## Task to carry out
Reproduce every line in the listing that contains the word "label".

## Materials provided
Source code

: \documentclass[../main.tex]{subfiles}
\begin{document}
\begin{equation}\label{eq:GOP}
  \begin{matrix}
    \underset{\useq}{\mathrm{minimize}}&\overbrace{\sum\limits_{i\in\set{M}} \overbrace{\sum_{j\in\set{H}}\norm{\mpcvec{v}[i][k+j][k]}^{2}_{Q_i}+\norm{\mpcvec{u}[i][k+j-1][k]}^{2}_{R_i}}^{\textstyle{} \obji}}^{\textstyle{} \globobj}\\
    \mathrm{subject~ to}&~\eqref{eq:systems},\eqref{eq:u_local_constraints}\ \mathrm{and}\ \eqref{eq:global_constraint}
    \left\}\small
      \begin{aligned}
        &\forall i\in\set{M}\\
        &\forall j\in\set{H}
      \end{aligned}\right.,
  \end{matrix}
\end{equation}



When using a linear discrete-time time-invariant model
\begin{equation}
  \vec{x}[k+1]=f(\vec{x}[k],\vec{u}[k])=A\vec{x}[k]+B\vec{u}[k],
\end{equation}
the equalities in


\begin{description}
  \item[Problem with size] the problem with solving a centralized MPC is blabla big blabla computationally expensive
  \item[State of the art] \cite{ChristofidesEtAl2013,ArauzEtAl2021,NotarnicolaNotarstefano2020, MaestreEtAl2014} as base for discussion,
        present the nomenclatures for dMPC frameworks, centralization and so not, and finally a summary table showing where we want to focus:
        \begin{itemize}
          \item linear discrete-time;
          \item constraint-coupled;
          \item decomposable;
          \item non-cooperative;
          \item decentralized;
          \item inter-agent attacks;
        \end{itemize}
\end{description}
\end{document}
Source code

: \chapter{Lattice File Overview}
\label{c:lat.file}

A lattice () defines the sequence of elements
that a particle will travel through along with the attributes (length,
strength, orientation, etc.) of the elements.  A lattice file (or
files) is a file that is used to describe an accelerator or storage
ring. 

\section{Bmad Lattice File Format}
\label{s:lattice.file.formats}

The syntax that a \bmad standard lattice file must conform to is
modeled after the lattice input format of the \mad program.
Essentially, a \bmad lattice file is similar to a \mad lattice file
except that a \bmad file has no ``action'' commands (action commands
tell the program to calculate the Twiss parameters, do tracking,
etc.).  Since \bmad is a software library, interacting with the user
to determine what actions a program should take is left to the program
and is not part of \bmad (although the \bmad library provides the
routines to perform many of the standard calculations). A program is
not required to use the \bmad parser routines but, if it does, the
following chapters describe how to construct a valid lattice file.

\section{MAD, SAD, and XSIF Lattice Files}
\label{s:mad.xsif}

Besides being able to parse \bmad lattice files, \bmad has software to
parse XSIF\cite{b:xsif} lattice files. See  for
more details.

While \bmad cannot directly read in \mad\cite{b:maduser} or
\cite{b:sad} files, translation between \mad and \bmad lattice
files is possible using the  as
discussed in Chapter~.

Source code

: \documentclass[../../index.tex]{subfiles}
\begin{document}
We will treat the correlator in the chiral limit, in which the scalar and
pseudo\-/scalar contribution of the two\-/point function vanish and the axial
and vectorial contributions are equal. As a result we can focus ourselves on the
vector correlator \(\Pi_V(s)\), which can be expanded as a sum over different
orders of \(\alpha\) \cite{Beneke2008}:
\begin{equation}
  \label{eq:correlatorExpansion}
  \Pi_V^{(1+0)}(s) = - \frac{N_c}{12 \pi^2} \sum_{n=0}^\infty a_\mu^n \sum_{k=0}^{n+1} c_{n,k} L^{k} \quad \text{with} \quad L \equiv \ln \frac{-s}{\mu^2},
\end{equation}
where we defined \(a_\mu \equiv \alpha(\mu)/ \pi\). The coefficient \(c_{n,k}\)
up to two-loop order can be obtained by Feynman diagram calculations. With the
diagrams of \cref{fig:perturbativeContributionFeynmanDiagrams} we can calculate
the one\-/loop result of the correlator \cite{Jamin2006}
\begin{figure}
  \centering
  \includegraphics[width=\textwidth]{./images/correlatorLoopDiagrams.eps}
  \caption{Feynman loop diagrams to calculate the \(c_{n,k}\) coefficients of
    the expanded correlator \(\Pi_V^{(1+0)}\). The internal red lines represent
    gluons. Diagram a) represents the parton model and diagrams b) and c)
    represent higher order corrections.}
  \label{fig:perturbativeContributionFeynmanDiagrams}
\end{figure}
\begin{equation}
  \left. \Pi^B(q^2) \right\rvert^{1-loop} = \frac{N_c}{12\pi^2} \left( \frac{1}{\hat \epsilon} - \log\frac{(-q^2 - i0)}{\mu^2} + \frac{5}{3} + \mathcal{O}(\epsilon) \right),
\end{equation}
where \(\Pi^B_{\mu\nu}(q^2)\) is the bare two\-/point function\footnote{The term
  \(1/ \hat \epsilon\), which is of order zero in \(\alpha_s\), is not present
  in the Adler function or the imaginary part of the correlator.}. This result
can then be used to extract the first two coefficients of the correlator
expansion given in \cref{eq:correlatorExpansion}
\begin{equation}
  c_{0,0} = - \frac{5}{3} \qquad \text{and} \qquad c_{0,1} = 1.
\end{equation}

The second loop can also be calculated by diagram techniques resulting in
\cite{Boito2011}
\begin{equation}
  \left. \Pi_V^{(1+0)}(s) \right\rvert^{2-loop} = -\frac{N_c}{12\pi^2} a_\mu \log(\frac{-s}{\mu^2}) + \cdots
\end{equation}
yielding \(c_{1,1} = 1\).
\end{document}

## Task answer
\begin{equation}\label{eq:GOP}
\label{c:lat.file}
\label{s:lattice.file.formats}
\label{s:mad.xsif}
  \label{eq:correlatorExpansion}
  \label{fig:perturbativeContributionFeynmanDiagrams}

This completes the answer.